┌────────
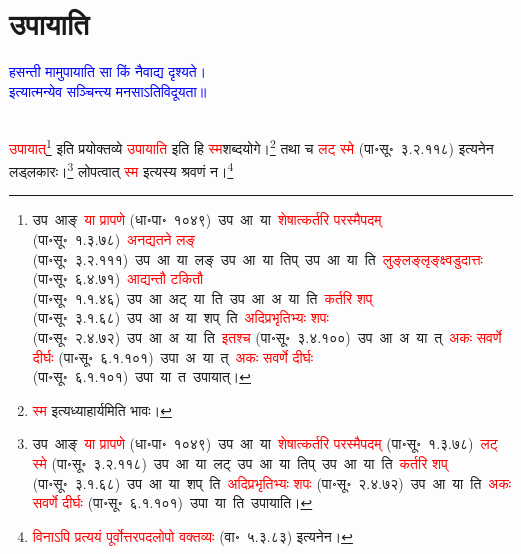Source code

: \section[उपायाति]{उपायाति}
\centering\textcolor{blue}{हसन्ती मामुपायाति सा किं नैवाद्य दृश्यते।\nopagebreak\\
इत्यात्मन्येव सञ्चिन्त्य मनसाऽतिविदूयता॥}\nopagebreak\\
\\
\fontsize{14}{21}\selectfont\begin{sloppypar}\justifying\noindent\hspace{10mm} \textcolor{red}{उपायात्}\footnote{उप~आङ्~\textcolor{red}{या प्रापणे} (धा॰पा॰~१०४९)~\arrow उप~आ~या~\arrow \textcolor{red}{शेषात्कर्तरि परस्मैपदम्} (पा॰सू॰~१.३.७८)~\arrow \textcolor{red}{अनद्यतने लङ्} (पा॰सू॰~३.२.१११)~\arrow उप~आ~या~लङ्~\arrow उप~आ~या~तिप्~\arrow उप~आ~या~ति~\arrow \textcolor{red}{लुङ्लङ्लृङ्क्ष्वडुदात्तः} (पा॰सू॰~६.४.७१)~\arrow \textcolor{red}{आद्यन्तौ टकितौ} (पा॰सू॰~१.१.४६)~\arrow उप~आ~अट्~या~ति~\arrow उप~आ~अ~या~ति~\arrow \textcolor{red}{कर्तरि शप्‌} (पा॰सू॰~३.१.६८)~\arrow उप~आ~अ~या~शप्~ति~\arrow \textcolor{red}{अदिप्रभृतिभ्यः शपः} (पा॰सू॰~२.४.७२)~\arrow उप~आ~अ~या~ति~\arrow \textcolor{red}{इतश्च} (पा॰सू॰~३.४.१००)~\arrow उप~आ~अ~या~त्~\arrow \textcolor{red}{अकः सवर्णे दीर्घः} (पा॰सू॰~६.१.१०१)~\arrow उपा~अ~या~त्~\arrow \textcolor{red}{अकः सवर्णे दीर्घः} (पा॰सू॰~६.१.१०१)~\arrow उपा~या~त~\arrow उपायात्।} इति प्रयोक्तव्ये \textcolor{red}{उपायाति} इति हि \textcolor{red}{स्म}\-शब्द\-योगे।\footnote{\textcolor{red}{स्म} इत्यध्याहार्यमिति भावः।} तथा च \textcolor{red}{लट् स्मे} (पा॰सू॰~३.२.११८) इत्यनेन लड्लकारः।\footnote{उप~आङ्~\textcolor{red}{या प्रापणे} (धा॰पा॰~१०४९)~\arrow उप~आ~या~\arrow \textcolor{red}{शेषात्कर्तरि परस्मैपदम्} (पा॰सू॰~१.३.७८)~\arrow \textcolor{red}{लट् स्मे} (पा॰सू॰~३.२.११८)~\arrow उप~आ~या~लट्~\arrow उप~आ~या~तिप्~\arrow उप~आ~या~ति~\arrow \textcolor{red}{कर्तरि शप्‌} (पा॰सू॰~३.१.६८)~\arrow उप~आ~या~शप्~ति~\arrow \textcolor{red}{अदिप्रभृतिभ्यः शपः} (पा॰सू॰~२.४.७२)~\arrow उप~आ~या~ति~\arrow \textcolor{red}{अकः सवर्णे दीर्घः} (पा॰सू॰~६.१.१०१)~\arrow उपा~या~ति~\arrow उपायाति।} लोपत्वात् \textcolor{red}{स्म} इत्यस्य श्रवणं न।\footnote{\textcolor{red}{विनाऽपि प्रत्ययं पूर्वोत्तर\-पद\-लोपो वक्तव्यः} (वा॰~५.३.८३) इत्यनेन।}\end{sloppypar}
└────────
_TASK DIRECTIONS:_ Quote each line of the listing exactly, but leave the pictures out.

_TASK RESPONSE:_
Source code

: \section[उपायाति]{उपायाति}
\centering\textcolor{blue}{हसन्ती मामुपायाति सा किं नैवाद्य दृश्यते।\nopagebreak\\
इत्यात्मन्येव सञ्चिन्त्य मनसाऽतिविदूयता॥}\nopagebreak\\
\\
\fontsize{14}{21}\selectfont\begin{sloppypar}\justifying\noindent\hspace{10mm} \textcolor{red}{उपायात्}\footnote{उप~आङ्~\textcolor{red}{या प्रापणे} (धा॰पा॰~१०४९)~\arrow उप~आ~या~\arrow \textcolor{red}{शेषात्कर्तरि परस्मैपदम्} (पा॰सू॰~१.३.७८)~\arrow \textcolor{red}{अनद्यतने लङ्} (पा॰सू॰~३.२.१११)~\arrow उप~आ~या~लङ्~\arrow उप~आ~या~तिप्~\arrow उप~आ~या~ति~\arrow \textcolor{red}{लुङ्लङ्लृङ्क्ष्वडुदात्तः} (पा॰सू॰~६.४.७१)~\arrow \textcolor{red}{आद्यन्तौ टकितौ} (पा॰सू॰~१.१.४६)~\arrow उप~आ~अट्~या~ति~\arrow उप~आ~अ~या~ति~\arrow \textcolor{red}{कर्तरि शप्‌} (पा॰सू॰~३.१.६८)~\arrow उप~आ~अ~या~शप्~ति~\arrow \textcolor{red}{अदिप्रभृतिभ्यः शपः} (पा॰सू॰~२.४.७२)~\arrow उप~आ~अ~या~ति~\arrow \textcolor{red}{इतश्च} (पा॰सू॰~३.४.१००)~\arrow उप~आ~अ~या~त्~\arrow \textcolor{red}{अकः सवर्णे दीर्घः} (पा॰सू॰~६.१.१०१)~\arrow उपा~अ~या~त्~\arrow \textcolor{red}{अकः सवर्णे दीर्घः} (पा॰सू॰~६.१.१०१)~\arrow उपा~या~त~\arrow उपायात्।} इति प्रयोक्तव्ये \textcolor{red}{उपायाति} इति हि \textcolor{red}{स्म}\-शब्द\-योगे।\footnote{\textcolor{red}{स्म} इत्यध्याहार्यमिति भावः।} तथा च \textcolor{red}{लट् स्मे} (पा॰सू॰~३.२.११८) इत्यनेन लड्लकारः।\footnote{उप~आङ्~\textcolor{red}{या प्रापणे} (धा॰पा॰~१०४९)~\arrow उप~आ~या~\arrow \textcolor{red}{शेषात्कर्तरि परस्मैपदम्} (पा॰सू॰~१.३.७८)~\arrow \textcolor{red}{लट् स्मे} (पा॰सू॰~३.२.११८)~\arrow उप~आ~या~लट्~\arrow उप~आ~या~तिप्~\arrow उप~आ~या~ति~\arrow \textcolor{red}{कर्तरि शप्‌} (पा॰सू॰~३.१.६८)~\arrow उप~आ~या~शप्~ति~\arrow \textcolor{red}{अदिप्रभृतिभ्यः शपः} (पा॰सू॰~२.४.७२)~\arrow उप~आ~या~ति~\arrow \textcolor{red}{अकः सवर्णे दीर्घः} (पा॰सू॰~६.१.१०१)~\arrow उपा~या~ति~\arrow उपायाति।} लोपत्वात् \textcolor{red}{स्म} इत्यस्य श्रवणं न।\footnote{\textcolor{red}{विनाऽपि प्रत्ययं पूर्वोत्तर\-पद\-लोपो वक्तव्यः} (वा॰~५.३.८३) इत्यनेन।}\end{sloppypar}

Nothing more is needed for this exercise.